§ **What is needed**
In the records below, find the line containing "- I usually" and the line containing "## Why do I step into your shoes"; please repeat exactly the lines from one to the other, both included, and nothing more.

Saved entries

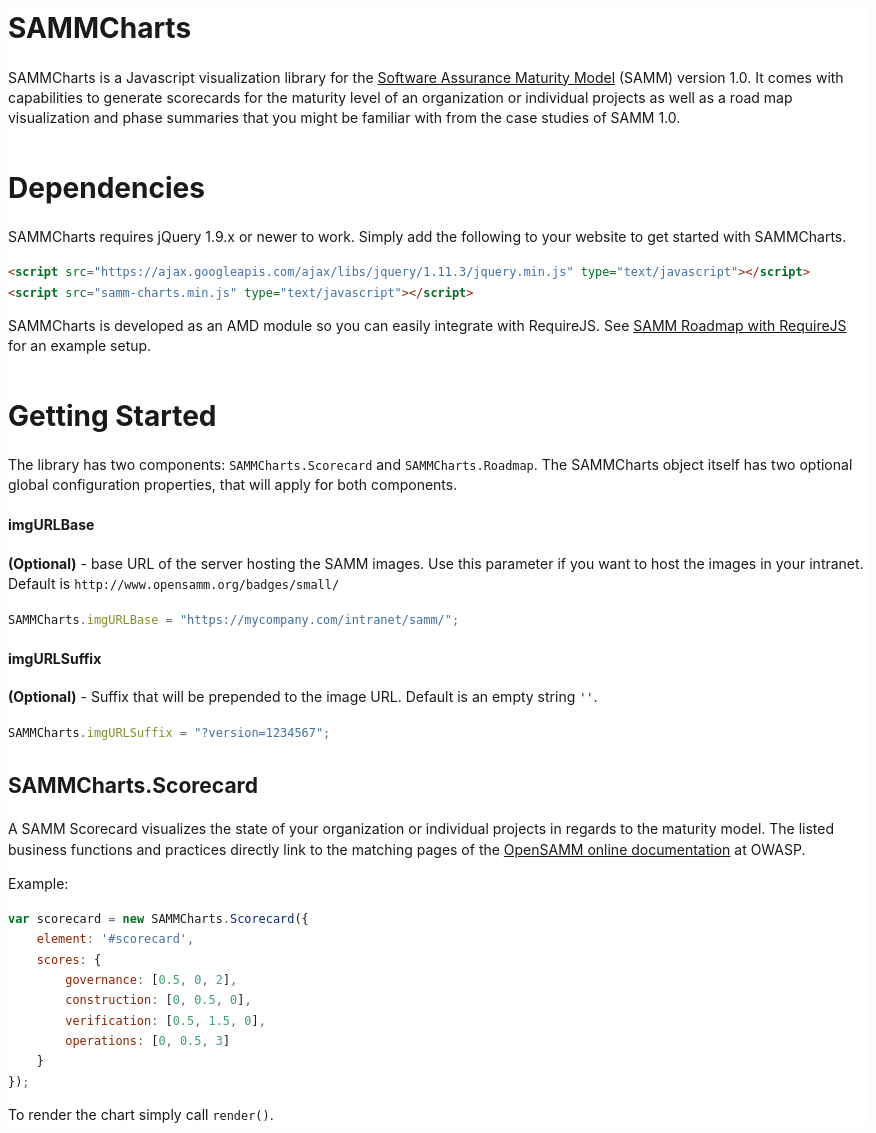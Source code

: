 # SAMMCharts

SAMMCharts is a Javascript visualization library for the [Software Assurance Maturity Model](http://www.opensamm.org/) (SAMM) version 1.0. It comes with capabilities to generate scorecards for the maturity level of an organization or individual projects as well as a road map visualization and phase summaries that you might be familiar with from the case studies of SAMM 1.0.

# Dependencies
SAMMCharts requires jQuery 1.9.x or newer to work. Simply add the following to your website to get started with SAMMCharts.

```html
<script src="https://ajax.googleapis.com/ajax/libs/jquery/1.11.3/jquery.min.js" type="text/javascript"></script>
<script src="samm-charts.min.js" type="text/javascript"></script>
```

SAMMCharts is developed as an AMD module so you can easily integrate with RequireJS. See [SAMM Roadmap with RequireJS](https://qudosoft.github.io/SAMMCharts/examples/roadmap.html) for an example setup.

# Getting Started

The library has two components: `SAMMCharts.Scorecard` and `SAMMCharts.Roadmap`. The SAMMCharts object itself has two optional global configuration properties, that will apply for both components.

#### imgURLBase
**(Optional)** - base URL of the server hosting the SAMM images. Use this parameter if you want to host the images in your intranet. Default is `http://www.opensamm.org/badges/small/`
```javascript
SAMMCharts.imgURLBase = "https://mycompany.com/intranet/samm/";
```
#### imgURLSuffix
**(Optional)** - Suffix that will be prepended to the image URL. Default is an empty string `''`.
```javascript
SAMMCharts.imgURLSuffix = "?version=1234567";
```

## SAMMCharts.Scorecard
A SAMM Scorecard visualizes the state of your organization or individual projects in regards to the maturity model. The listed business functions and practices directly link to the matching pages of the [OpenSAMM online documentation](https://www.owasp.org/index.php/Category:Software_Assurance_Maturity_Model#tab=Browse_Online) at OWASP.

Example:
```javascript
var scorecard = new SAMMCharts.Scorecard({
    element: '#scorecard',
    scores: {
        governance: [0.5, 0, 2],
        construction: [0, 0.5, 0],
        verification: [0.5, 1.5, 0],
        operations: [0, 0.5, 3]
    }
});
```
To render the chart simply call `render()`.
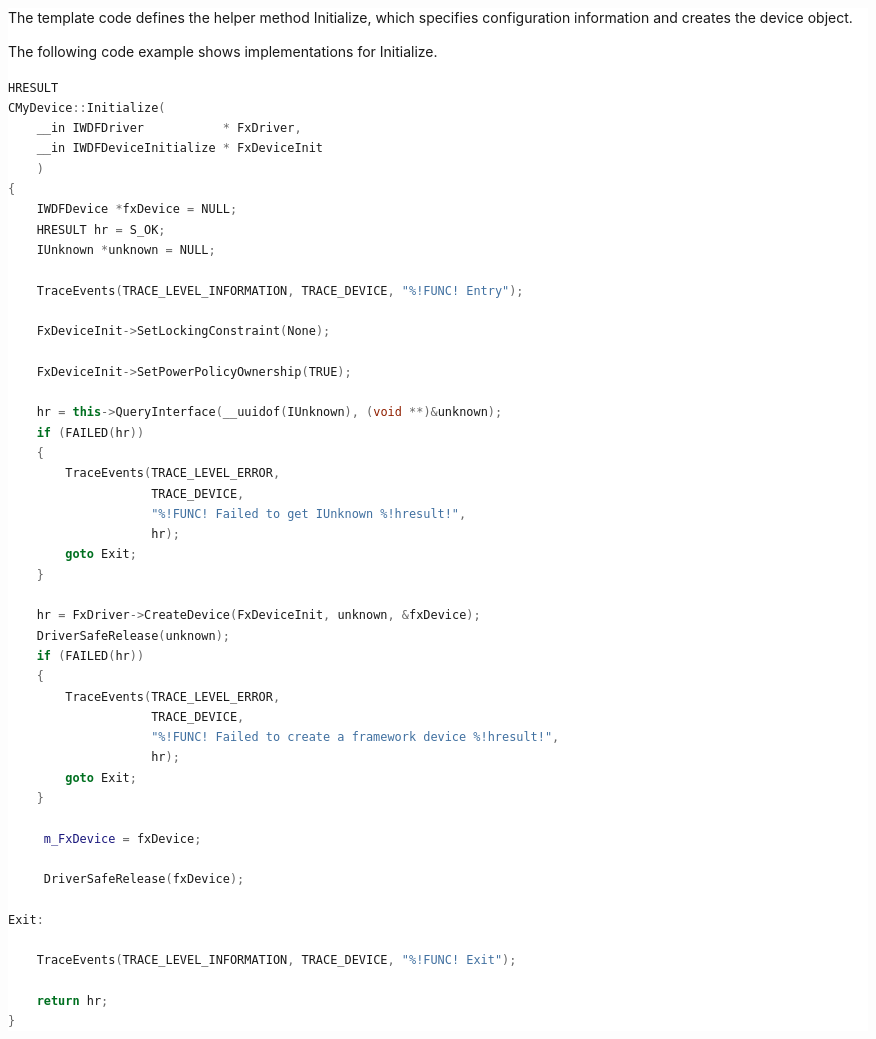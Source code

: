 The template code defines the helper method Initialize, which specifies configuration information and creates the device object.

The following code example shows implementations for Initialize.

```cpp
HRESULT
CMyDevice::Initialize(
    __in IWDFDriver           * FxDriver,
    __in IWDFDeviceInitialize * FxDeviceInit
    )
{
    IWDFDevice *fxDevice = NULL;
    HRESULT hr = S_OK;
    IUnknown *unknown = NULL;

    TraceEvents(TRACE_LEVEL_INFORMATION, TRACE_DEVICE, "%!FUNC! Entry");

    FxDeviceInit->SetLockingConstraint(None);

    FxDeviceInit->SetPowerPolicyOwnership(TRUE);

    hr = this->QueryInterface(__uuidof(IUnknown), (void **)&unknown);
    if (FAILED(hr))
    {
        TraceEvents(TRACE_LEVEL_ERROR,
                    TRACE_DEVICE,
                    "%!FUNC! Failed to get IUnknown %!hresult!",
                    hr);
        goto Exit;
    }

    hr = FxDriver->CreateDevice(FxDeviceInit, unknown, &fxDevice);
    DriverSafeRelease(unknown);
    if (FAILED(hr))
    {
        TraceEvents(TRACE_LEVEL_ERROR,
                    TRACE_DEVICE,
                    "%!FUNC! Failed to create a framework device %!hresult!",
                    hr);
        goto Exit;
    }

     m_FxDevice = fxDevice;

     DriverSafeRelease(fxDevice);

Exit:

    TraceEvents(TRACE_LEVEL_INFORMATION, TRACE_DEVICE, "%!FUNC! Exit");

    return hr;
}
```

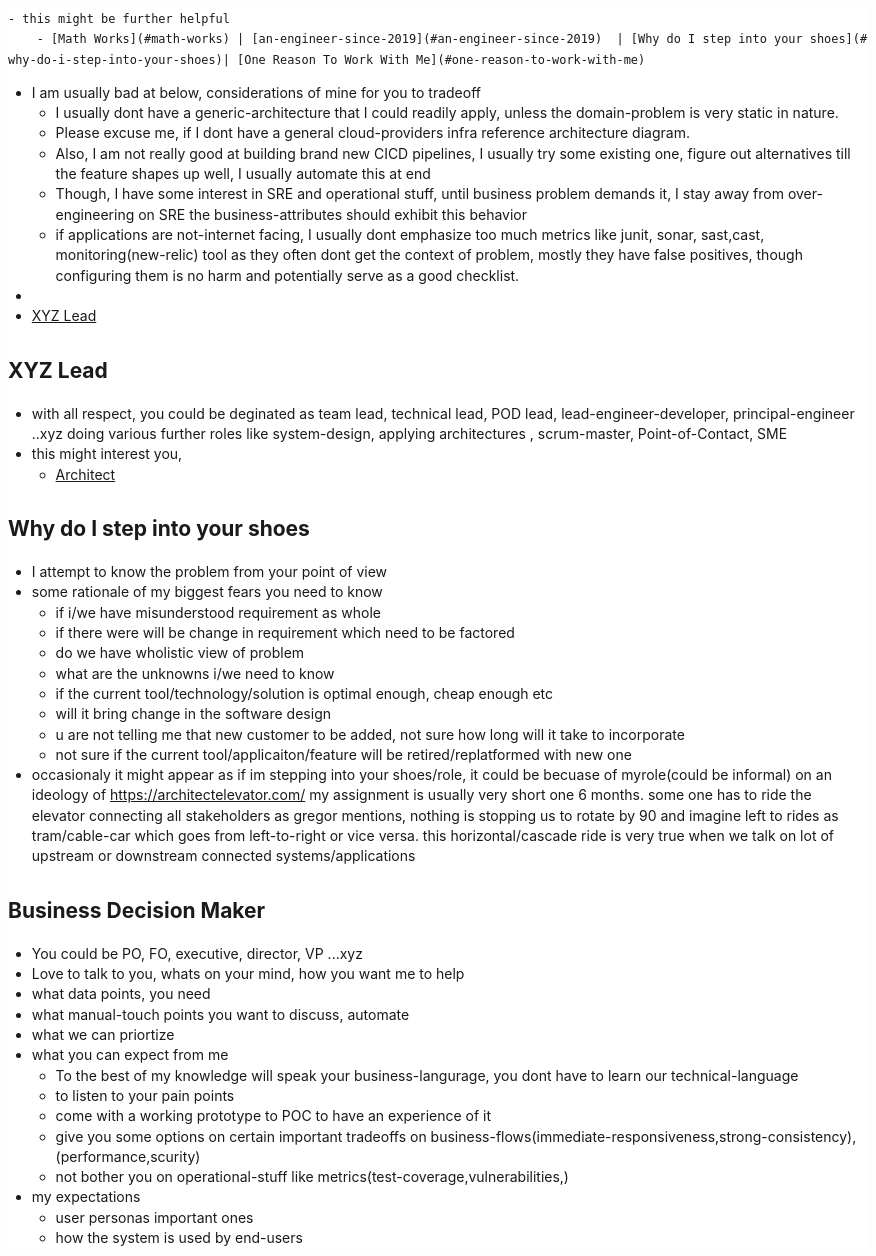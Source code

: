     - this might be further helpful
        - [Math Works](#math-works) | [an-engineer-since-2019](#an-engineer-since-2019)  | [Why do I step into your shoes](#why-do-i-step-into-your-shoes)| [One Reason To Work With Me](#one-reason-to-work-with-me)
- I am usually bad at below, considerations of mine for you to tradeoff
    - I usually dont have a generic-architecture that I could readily apply, unless the domain-problem is very static in nature.
    - Please excuse me, if I dont have a general cloud-providers infra reference architecture diagram.
    - Also, I am not really good at building brand new CICD pipelines, I usually try some  existing one, figure out alternatives till the feature shapes up well, I usually automate this at end
    - Though, I have some interest in SRE and operational stuff, until business problem demands it, I stay away from over-engineering on SRE the business-attributes should exhibit this behavior
    - if applications are not-internet facing,  I usually  dont emphasize too much metrics like junit, sonar, sast,cast, monitoring(new-relic) tool as they often dont get the context of problem, mostly they have false positives, though configuring them is no harm and potentially serve as a good checklist.
- 
- [XYZ Lead](#xyz-lead)
## XYZ Lead
- with all respect, you could be deginated as  team lead, technical lead, POD lead, lead-engineer-developer, principal-engineer ..xyz doing various further roles like system-design, applying architectures , scrum-master, Point-of-Contact, SME
- this might interest you, 
    - [Architect](#architect)

## Why do I step into your shoes
- I attempt to know the problem from  your point of view
- some rationale of my  biggest fears you need to know
    - if i/we have misunderstood requirement as whole
    - if there were will be change in requirement which need to be factored
    - do we have wholistic view of problem
    - what are the unknowns i/we need to know
    - if the current tool/technology/solution is optimal enough, cheap enough etc
    - will it bring change in the software design
    - u  are not telling me that new  customer to be added, not sure how long will it take to incorporate
    - not sure if the current tool/applicaiton/feature will be retired/replatformed with new one
-  occasionaly it might appear as if im stepping into your shoes/role, it could be becuase of myrole(could be informal) on an ideology of https://architectelevator.com/ my assignment is usually very short one 6 months. some one has to ride the elevator connecting all stakeholders as gregor mentions, nothing is stopping us to rotate by 90 and imagine left to rides as tram/cable-car which goes from left-to-right or vice versa. this horizontal/cascade ride is very true when we talk on lot of upstream or downstream connected systems/applications

## Business Decision Maker
- You could be PO, FO, executive, director, VP ...xyz 
- Love to talk to you, whats on your mind, how you want me to help
- what data points, you need
- what manual-touch points you want to discuss, automate
- what we can priortize
- what you can expect from me
    - To the best of my knowledge will speak your business-langurage, you dont have to learn our technical-language
    - to listen to your pain points
    - come with a working prototype to POC to have an experience of it
    - give you some options on certain important tradeoffs on  business-flows(immediate-responsiveness,strong-consistency), (performance,scurity)
    - not bother you on operational-stuff like metrics(test-coverage,vulnerabilities,)
- my expectations
    - user personas important ones
    - how the system is used by end-users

§ **Solution for this problem**
    - I usually dont have a generic-architecture that I could readily apply, unless the domain-problem is very static in nature.
    - Please excuse me, if I dont have a general cloud-providers infra reference architecture diagram.
    - Also, I am not really good at building brand new CICD pipelines, I usually try some  existing one, figure out alternatives till the feature shapes up well, I usually automate this at end
    - Though, I have some interest in SRE and operational stuff, until business problem demands it, I stay away from over-engineering on SRE the business-attributes should exhibit this behavior
    - if applications are not-internet facing,  I usually  dont emphasize too much metrics like junit, sonar, sast,cast, monitoring(new-relic) tool as they often dont get the context of problem, mostly they have false positives, though configuring them is no harm and potentially serve as a good checklist.
- 
- [XYZ Lead](#xyz-lead)
## XYZ Lead
- with all respect, you could be deginated as  team lead, technical lead, POD lead, lead-engineer-developer, principal-engineer ..xyz doing various further roles like system-design, applying architectures , scrum-master, Point-of-Contact, SME
- this might interest you, 
    - [Architect](#architect)

## Why do I step into your shoes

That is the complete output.